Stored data

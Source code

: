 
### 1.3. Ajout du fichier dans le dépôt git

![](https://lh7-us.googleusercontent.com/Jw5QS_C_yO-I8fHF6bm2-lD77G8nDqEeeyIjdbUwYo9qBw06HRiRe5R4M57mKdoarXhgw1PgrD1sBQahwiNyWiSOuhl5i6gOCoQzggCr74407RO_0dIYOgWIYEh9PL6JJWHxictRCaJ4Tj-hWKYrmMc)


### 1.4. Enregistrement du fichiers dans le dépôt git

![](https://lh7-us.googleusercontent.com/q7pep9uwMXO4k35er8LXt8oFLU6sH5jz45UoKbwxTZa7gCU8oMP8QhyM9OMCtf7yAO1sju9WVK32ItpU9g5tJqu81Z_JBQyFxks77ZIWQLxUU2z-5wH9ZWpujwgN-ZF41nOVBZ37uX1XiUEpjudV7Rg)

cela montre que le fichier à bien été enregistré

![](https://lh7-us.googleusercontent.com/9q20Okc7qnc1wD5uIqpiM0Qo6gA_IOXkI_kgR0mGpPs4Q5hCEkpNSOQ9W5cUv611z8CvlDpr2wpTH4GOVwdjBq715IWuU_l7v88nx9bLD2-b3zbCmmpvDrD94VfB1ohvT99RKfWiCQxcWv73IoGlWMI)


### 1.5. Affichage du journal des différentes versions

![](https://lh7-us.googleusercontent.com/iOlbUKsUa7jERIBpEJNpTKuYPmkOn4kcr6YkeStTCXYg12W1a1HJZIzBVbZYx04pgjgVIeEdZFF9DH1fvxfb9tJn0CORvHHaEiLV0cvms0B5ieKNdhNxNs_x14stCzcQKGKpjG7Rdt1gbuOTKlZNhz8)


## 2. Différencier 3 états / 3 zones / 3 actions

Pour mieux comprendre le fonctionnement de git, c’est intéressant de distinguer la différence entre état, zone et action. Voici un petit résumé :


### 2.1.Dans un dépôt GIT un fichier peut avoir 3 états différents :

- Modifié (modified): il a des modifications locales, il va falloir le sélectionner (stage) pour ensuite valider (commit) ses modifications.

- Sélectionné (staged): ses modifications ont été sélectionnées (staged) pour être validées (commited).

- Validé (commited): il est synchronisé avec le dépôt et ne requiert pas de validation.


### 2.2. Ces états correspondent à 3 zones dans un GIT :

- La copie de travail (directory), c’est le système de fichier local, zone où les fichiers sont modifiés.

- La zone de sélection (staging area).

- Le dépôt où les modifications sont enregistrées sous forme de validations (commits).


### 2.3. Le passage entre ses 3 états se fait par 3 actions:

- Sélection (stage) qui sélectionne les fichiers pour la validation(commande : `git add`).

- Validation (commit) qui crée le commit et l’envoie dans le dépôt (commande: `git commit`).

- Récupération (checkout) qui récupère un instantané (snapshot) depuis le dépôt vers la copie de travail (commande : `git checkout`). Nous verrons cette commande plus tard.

--

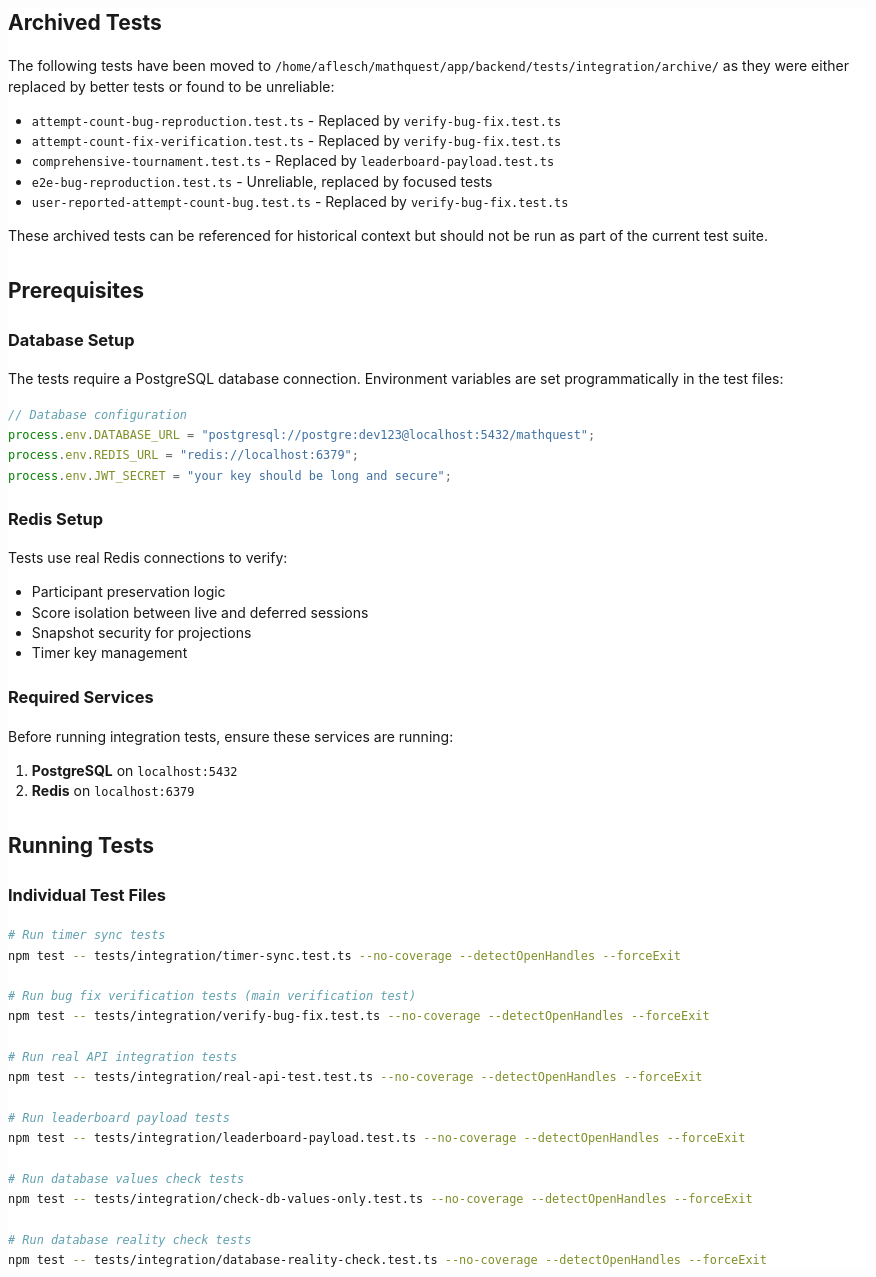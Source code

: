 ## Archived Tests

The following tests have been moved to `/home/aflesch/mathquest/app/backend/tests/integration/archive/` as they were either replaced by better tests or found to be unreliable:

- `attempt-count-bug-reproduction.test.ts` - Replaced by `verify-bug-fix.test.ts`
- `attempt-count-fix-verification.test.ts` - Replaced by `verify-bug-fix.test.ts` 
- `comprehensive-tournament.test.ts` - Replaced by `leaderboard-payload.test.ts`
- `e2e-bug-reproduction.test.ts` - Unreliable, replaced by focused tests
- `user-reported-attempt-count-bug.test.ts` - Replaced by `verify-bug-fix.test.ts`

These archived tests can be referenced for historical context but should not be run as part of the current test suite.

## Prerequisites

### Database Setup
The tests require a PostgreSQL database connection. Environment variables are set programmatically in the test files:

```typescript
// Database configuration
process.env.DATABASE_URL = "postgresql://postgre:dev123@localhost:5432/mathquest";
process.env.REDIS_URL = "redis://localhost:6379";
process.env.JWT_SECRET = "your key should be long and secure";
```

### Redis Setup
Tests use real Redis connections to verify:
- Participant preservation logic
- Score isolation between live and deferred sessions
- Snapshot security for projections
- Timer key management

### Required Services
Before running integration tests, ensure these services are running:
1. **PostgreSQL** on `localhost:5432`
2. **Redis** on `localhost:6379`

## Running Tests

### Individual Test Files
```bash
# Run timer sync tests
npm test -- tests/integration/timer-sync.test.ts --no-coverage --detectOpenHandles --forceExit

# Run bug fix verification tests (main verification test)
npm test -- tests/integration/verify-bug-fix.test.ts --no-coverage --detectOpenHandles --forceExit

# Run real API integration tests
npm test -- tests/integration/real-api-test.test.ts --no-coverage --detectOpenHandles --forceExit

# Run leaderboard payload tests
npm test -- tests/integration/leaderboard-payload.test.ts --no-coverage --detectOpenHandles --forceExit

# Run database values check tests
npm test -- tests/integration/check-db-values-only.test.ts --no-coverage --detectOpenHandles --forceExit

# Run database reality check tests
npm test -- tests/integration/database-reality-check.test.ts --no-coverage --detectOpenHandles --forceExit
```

Instructions for the task: Wherever the string "payload" occurs in the records above, copy that line.

Solution:
- `comprehensive-tournament.test.ts` - Replaced by `leaderboard-payload.test.ts`
# Run leaderboard payload tests
npm test -- tests/integration/leaderboard-payload.test.ts --no-coverage --detectOpenHandles --forceExit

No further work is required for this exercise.